Will luxury consumers accept price rises?
For some luxury and aspirational brands, consumers appear to be willing to absorb the higher costs. Shares in Capri Holdings, owner of Versace, Michael Kors and Jimmy Choo, soared early in November after the company said consumers continue to shop despite higher prices and revealed its third-quarter earnings jumped 17 per cent over the year earlier.
“We are not seeing price resistance,” says Lana Todorovich, president and chief marketing officer of Neiman Marcus Group. “Customers are shopping and they’re willing to pay more for brands.”
Todorovich notes, in fact, that sales of merchandise at full price are rising among a concentration of popular brands — sales of the department stores’ top 20 brands are up 49 per cent this year versus before the pandemic, and they tend to come from loyal customers. Nearly half of its sales are repeat clients, who spend 20 times more than those who don’t have a regular relationship with Neiman Marcus, she says.
For brands, though, this is a tightrope of guessing whether customers will be open to higher prices or will shift their shopping elsewhere.
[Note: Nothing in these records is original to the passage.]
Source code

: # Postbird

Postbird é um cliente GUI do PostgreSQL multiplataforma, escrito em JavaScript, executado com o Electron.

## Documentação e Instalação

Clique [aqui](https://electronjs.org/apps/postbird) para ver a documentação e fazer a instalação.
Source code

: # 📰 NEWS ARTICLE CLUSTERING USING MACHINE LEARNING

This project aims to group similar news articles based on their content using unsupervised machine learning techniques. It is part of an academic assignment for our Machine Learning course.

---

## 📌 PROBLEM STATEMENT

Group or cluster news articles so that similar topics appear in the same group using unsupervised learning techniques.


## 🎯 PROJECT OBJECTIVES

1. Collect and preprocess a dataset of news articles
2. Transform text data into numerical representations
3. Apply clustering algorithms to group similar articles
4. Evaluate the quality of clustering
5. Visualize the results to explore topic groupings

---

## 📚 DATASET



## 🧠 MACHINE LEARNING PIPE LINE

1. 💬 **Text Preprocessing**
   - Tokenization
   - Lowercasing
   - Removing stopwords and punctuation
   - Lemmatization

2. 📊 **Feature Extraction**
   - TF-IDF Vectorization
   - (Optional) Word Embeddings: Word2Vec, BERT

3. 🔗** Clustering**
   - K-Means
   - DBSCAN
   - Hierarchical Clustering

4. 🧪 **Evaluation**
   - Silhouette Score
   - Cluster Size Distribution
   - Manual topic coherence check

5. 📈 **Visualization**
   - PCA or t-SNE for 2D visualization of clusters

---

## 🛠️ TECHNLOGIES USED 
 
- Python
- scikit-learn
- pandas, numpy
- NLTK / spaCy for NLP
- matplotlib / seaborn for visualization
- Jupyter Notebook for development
That’s a primary consideration at Zero + Maria Cornejo, which sells both wholesale to multi-brand and department stores, and direct-to-consumer at its own stores and online. The cost of shipping fabric to its US factories has risen so much that the cost for shipping two imported denim fabrics was recently almost as much as the cost of the raw textile.
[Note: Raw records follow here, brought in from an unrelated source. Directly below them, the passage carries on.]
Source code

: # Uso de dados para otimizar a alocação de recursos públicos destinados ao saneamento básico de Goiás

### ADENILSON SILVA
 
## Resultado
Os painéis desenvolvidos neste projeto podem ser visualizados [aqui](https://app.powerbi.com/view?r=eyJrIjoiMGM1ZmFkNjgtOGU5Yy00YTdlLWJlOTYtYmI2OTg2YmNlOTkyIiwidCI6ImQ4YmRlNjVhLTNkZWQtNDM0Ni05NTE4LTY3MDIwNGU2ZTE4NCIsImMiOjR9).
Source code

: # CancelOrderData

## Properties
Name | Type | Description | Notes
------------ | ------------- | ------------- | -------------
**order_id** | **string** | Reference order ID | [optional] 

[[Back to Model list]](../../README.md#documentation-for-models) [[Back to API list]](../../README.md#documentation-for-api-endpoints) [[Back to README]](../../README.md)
For a capsule collection that features prints from the New York guerilla-knitter artist Magda Sayeg — known for her giant crocheted balls — Zero + Maria Cornejo dropped six of the planned 45 styles because they proved too expensive. The brand swallowed smaller profit margins on some more basic styles, while letting its most editorial looks bear the full weight of supply-chain price increases.
“It was a very very tight collection,” says Woroniecka, who considers the discipline imposed by the higher costs as ultimately being good for the brand.
This has also caused Woroniecka to reconsider business transitions, such as annual resort collections and designing for seasons that don’t coincide with weather patterns. The label is now delivering lighter weight clothing in spring and summer months — rather than mid-winter. Coats arrived in September.
When a staffer refers to the latest capsule as “resort”, Woroniecka quickly corrects her. “Don’t call it resort. Just capsule,” she says, noting that she wants to move the brand away from seasonal fashion-industry lingo.
Going forward, Zero + Maria Cornejo will limit discounting to twice per year, more along the timing that is common in France (where sales are overseen by the government). Rather than launching sales on Memorial Day, the brand will go on sale in July, just in time to empty shelves for the fall collection. Thanksgiving week sales will be replaced by January timing. “We’re taking a stand, that’s what we’re doing,” says Woroniecka.
The strategy means that the label can lower some of its profit margins at full price, knowing that fewer items will be sold at a discount later. Woroniecka hopes this will also build a more trusting relationship with consumers.
“I think that people will, hopefully, get it,” she says, glancing once more at the rack of capsule collection items.